JOGJA, SMJogja.com – Pro kontra kenaikan harga BBM masih terjadi. Bahkan dalam beberapa hari ini akan ada aksi serentak menolak kenaikan tersebut. Peneliti Pusat Studi Transportasi dan Logistik (Pustral) Universitas Gadjah Mada, Dr Dewanti menilai salah satu dampak kenaikan BBM yakni kenaikan tarif angkutan umum dan transportasi daring.

”Jumlah penumpang akan menurun namun hal itu tidak hanya berlangsung sesaat.
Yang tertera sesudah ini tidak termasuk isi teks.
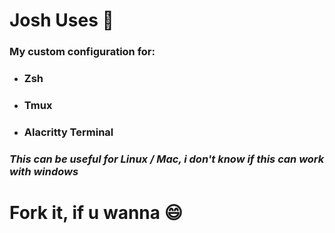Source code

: # Josh Uses :rocket:

### My custom configuration for:

- ### Zsh
- ### Tmux
- ### Alacritty Terminal

### _This can be useful for Linux / Mac, i don't know if this can work with windows_

# __Fork it, if u wanna__ :smile: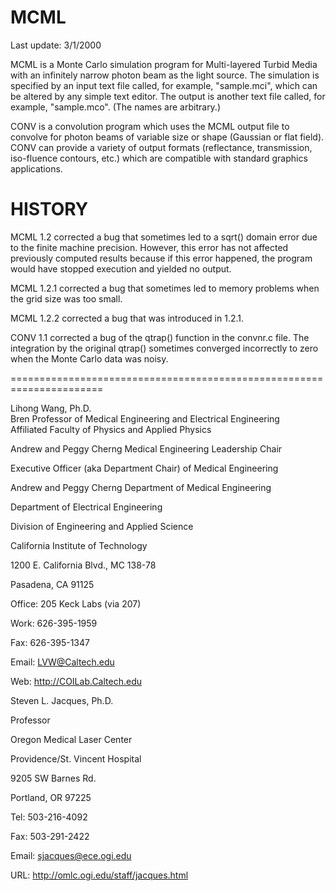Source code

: # MCML

Last update: 3/1/2000

MCML is a Monte Carlo simulation program for Multi-layered Turbid
Media with an infinitely narrow photon beam as the light source. The
simulation is specified by an input text file called, for example,
"sample.mci", which can be altered by any simple text editor.  The
output is another text file called, for example, "sample.mco". (The
names are arbitrary.)

CONV is a convolution program which uses the MCML output file to
convolve for photon beams of variable size or shape (Gaussian or flat
field).  CONV can provide a variety of output formats (reflectance,
transmission, iso-fluence contours, etc.) which are compatible with
standard graphics applications.


HISTORY
======================================================================
MCML 1.2 corrected a bug that sometimes led to a sqrt() domain error
due to the finite machine precision.  However, this error has not
affected previously computed results because if this error happened,
the program would have stopped execution and yielded no output.

MCML 1.2.1 corrected a bug that sometimes led to memory problems when
the grid size was too small.

MCML 1.2.2 corrected a bug that was introduced in 1.2.1.

CONV 1.1 corrected a bug of the qtrap() function in the convnr.c file.
The integration by the original qtrap() sometimes converged incorrectly 
to zero when the Monte Carlo data was noisy.

======================================================================

Lihong Wang, Ph.D.<br />
Bren Professor of Medical Engineering and Electrical Engineering<br />
Affiliated Faculty of Physics and Applied Physics<br />

Andrew and Peggy Cherng Medical Engineering Leadership Chair

Executive Officer (aka Department Chair) of Medical Engineering

Andrew and Peggy Cherng Department of Medical Engineering

Department of Electrical Engineering

Division of Engineering and Applied Science

California Institute of Technology

1200 E. California Blvd., MC 138-78

Pasadena, CA 91125

Office: 205 Keck Labs (via 207)

Work: 626-395-1959

Fax: 626-395-1347

Email: LVW@Caltech.edu

Web: http://COILab.Caltech.edu

Steven L. Jacques, Ph.D.

Professor

Oregon Medical Laser Center

Providence/St. Vincent Hospital

9205 SW Barnes Rd.

Portland, OR 97225

Tel:	503-216-4092

Fax:	503-291-2422

Email:	sjacques@ece.ogi.edu

URL:	http://omlc.ogi.edu/staff/jacques.html
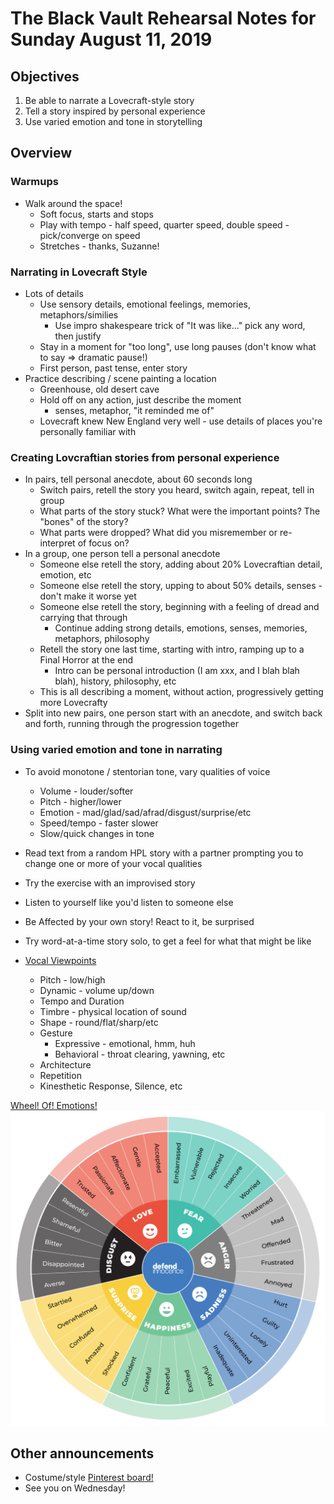 # The Black Vault Rehearsal Notes for Sunday August 11, 2019

## Objectives

1. Be able to narrate a Lovecraft-style story
2. Tell a story inspired by personal experience
3. Use varied emotion and tone in storytelling

## Overview

### Warmups

* Walk around the space!
  * Soft focus, starts and stops
  * Play with tempo - half speed, quarter speed, double speed - pick/converge on speed
  * Stretches - thanks, Suzanne!

### Narrating in Lovecraft Style

* Lots of details
  * Use sensory details, emotional feelings, memories, metaphors/similies
    * Use impro shakespeare trick of "It was like..." pick any word, then justify
  * Stay in a moment for "too long", use long pauses (don't know what to say => dramatic pause!)
  * First person, past tense, enter story
* Practice describing / scene painting a location
  * Greenhouse, old desert cave
  * Hold off on any action, just describe the moment
    - senses, metaphor, "it reminded me of"
  * Lovecraft knew New England very well - use details of places you're personally familiar with

### Creating Lovcraftian stories from personal experience

* In pairs, tell personal anecdote, about 60 seconds long
  * Switch pairs, retell the story you heard, switch again, repeat, tell in group
  * What parts of the story stuck? What were the important points? The "bones" of the story?
  * What parts were dropped? What did you misremember or re-interpret of focus on?
* In a group, one person tell a personal anecdote
  * Someone else retell the story, adding about 20% Lovecraftian detail, emotion, etc
  * Someone else retell the story, upping to about 50% details, senses - don't make it worse yet
  * Someone else retell the story, beginning with a feeling of dread and carrying that through
    * Continue adding strong details, emotions, senses, memories, metaphors, philosophy
  * Retell the story one last time, starting with intro, ramping up to a Final Horror at the end
    * Intro can be personal introduction (I am xxx, and I blah blah blah), history, philosophy, etc
  * This is all describing a moment, without action, progressively getting more Lovecrafty
* Split into new pairs, one person start with an anecdote, and switch back and forth, running through the progression together

### Using varied emotion and tone in narrating

* To avoid monotone / stentorian tone, vary qualities of voice 
  * Volume - louder/softer
  * Pitch - higher/lower
  * Emotion - mad/glad/sad/afrad/disgust/surprise/etc
  * Speed/tempo - faster slower
  * Slow/quick changes in tone
* Read text from a random HPL story with a partner prompting you to change one or more of your vocal qualities
* Try the exercise with an improvised story
* Listen to yourself like you'd listen to someone else
* Be Affected by your own story! React to it, be surprised
* Try word-at-a-time story solo, to get a feel for what that might be like

* [Vocal Viewpoints](../assets/VocalViewpoints.pdf)
  * Pitch - low/high
  * Dynamic - volume up/down
  * Tempo and Duration
  * Timbre - physical location of sound
  * Shape - round/flat/sharp/etc
  * Gesture
    * Expressive - emotional, hmm, huh
    * Behavioral - throat clearing, yawning, etc
  * Architecture
  * Repetition
  * Kinesthetic Response, Silence, etc

[Wheel! Of! Emotions!](../assets/EmotionWheel.png)
![Emotion Wheel](../assets/EmotionWheel.png)

## Other announcements

* Costume/style [Pinterest board!](https://pin.it/cqz5kqjkbpq6tp)
* See you on Wednesday!
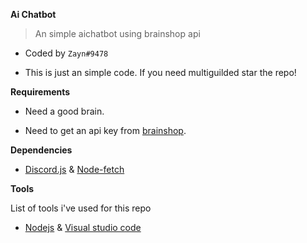 **__Ai Chatbot__**

> An simple aichatbot using brainshop api

- Coded by `Zayn#9478`

- This is just an simple code. If you need multiguilded star the repo!

**__Requirements__**

- Need a good brain.

- Need to get an api key from [brainshop](https://brainshop.ai/).


**__Dependencies__**

- [Discord.js](https://npmjs.com/discord.js) & [Node-fetch](https://npmjs.com/node-fetch)

**__Tools__**

List of tools i've used for this repo

- [Nodejs](https://nodejs.org) & [Visual studio code](https://code.visualstudio.com/)

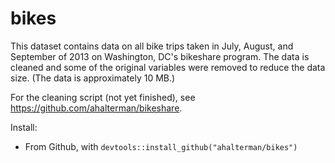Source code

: bikes
========

This dataset contains data on all bike trips taken in July, August, and
September of 2013 on Washington, DC's bikeshare program. The data is cleaned
and some of the original variables were removed to reduce the data size. (The
data is approximately 10 MB.)

For the cleaning script (not yet finished), see
https://github.com/ahalterman/bikeshare.


Install:

* From Github, with `devtools::install_github("ahalterman/bikes")`
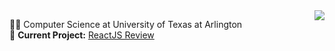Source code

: <img align='right' src="https://github-readme-stats.vercel.app/api?username=bishal0922&show_icons=true">



 👨‍🎓 Computer Science at University of Texas at Arlington  
🚧 **Current Project:** [ReactJS Review](https://github.com/bishal0922/reactjs-review)
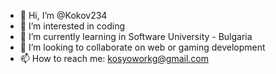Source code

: - 👋 Hi, I’m @Kokov234
- 👀 I’m interested in coding
- 🌱 I’m currently learning in Software University - Bulgaria
- 💞️ I’m looking to collaborate on web or gaming development
- 📫 How to reach me: kosyoworkg@gmail.com

<!---
Kokov234/Kokov234 is a ✨ special ✨ repository because its `README.md` (this file) appears on your GitHub profile.
You can click the Preview link to take a look at your changes.
--->
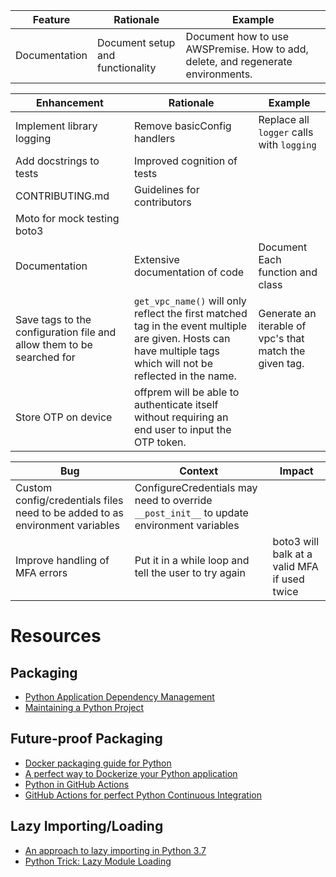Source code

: | Feature | Rationale | Example |
|---------|-----------|---------|
| Documentation | Document setup and functionality | Document how to use AWSPremise. How to add, delete, and regenerate environments. |

| Enhancement | Rationale | Example |
|-------------|-----------|---------|
| Implement library logging | Remove basicConfig handlers | Replace all `logger` calls with `logging` |
| Add docstrings to tests | Improved cognition of tests | |
| CONTRIBUTING.md | Guidelines for contributors |  |
| Moto for mock testing boto3 | | |
| Documentation | Extensive documentation of code | Document Each function and class |
| Save tags to the configuration file and allow them to be searched for | `get_vpc_name()` will only reflect the first matched tag in the event multiple are given. Hosts can have multiple tags which will not be reflected in the name. | Generate an iterable of vpc's that match the given tag.
| Store OTP on device | offprem will be able to authenticate itself without requiring an end user to input the OTP token. |

| Bug | Context | Impact |
|-----|---------|--------|
| Custom config/credentials files need to be added to as environment variables | ConfigureCredentials may need to override `__post_init__` to update environment variables |  |
| Improve handling of MFA errors | Put it in a while loop and tell the user to try again | boto3 will balk at a valid MFA if used twice |

# Resources
## Packaging
- [Python Application Dependency Management](https://hynek.me/articles/python-app-deps-2018/)
- [Maintaining a Python Project](https://hynek.me/talks/python-foss/)
## Future-proof Packaging
- [Docker packaging guide for Python](https://pythonspeed.com/docker/)
- [A perfect way to Dockerize your Python application](https://sourcery.ai/blog/python-docker/)
- [Python in GitHub Actions](https://hynek.me/articles/python-github-actions/)
- [GitHub Actions for perfect Python Continuous Integration](https://sourcery.ai/blog/github-actions/)
## Lazy Importing/Loading
- [An approach to lazy importing in Python 3.7](https://snarky.ca/lazy-importing-in-python-3-7/)
- [Python Trick: Lazy Module Loading](https://levelup.gitconnected.com/python-trick-lazy-module-loading-df9b9dc111af)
Biasanya masyarakat mengurangi kegiatan perjalanan dengan kenaikan tarif. Tapi bagi yang membutuhkan perjalanan, hal itu tidak menjadi masalah karena menjadi kebutuhan untuk kelancaran aktivitas,” papar Dewanti.

Ia menjelaskan beberapa daerah telah menaikkan tarif angkutan umum guna menyesuaikan kenaikan harga BBM. Namun ada juga beberapa daerah yang tidak melakukan kenaikan tarif seperti bus Transjogja DIY. Hanya saja, layanan berkurang seperti jarak waktu antar kedatangan bis di halte agar kenaikan BBM tidak berdampak begitu besar.

Dewanti mengapresiasi kebijakan pemerintah Provinsi DKI yang memberikan subsidi yang cukup besar bagi Transjakarta agar tidak mengalami kenaikan tarif. Menurutnya apa yang dilakukan oleh DKI tidak semua daerah bisa melakukan hal yang sama karena terbatasnya anggaran.

Read More

”Tergantung kemampuan keuangan daerah, bisa memberikan subsidi angkutan umum agar tarif tidak naik atau tidak,” imbuhnya.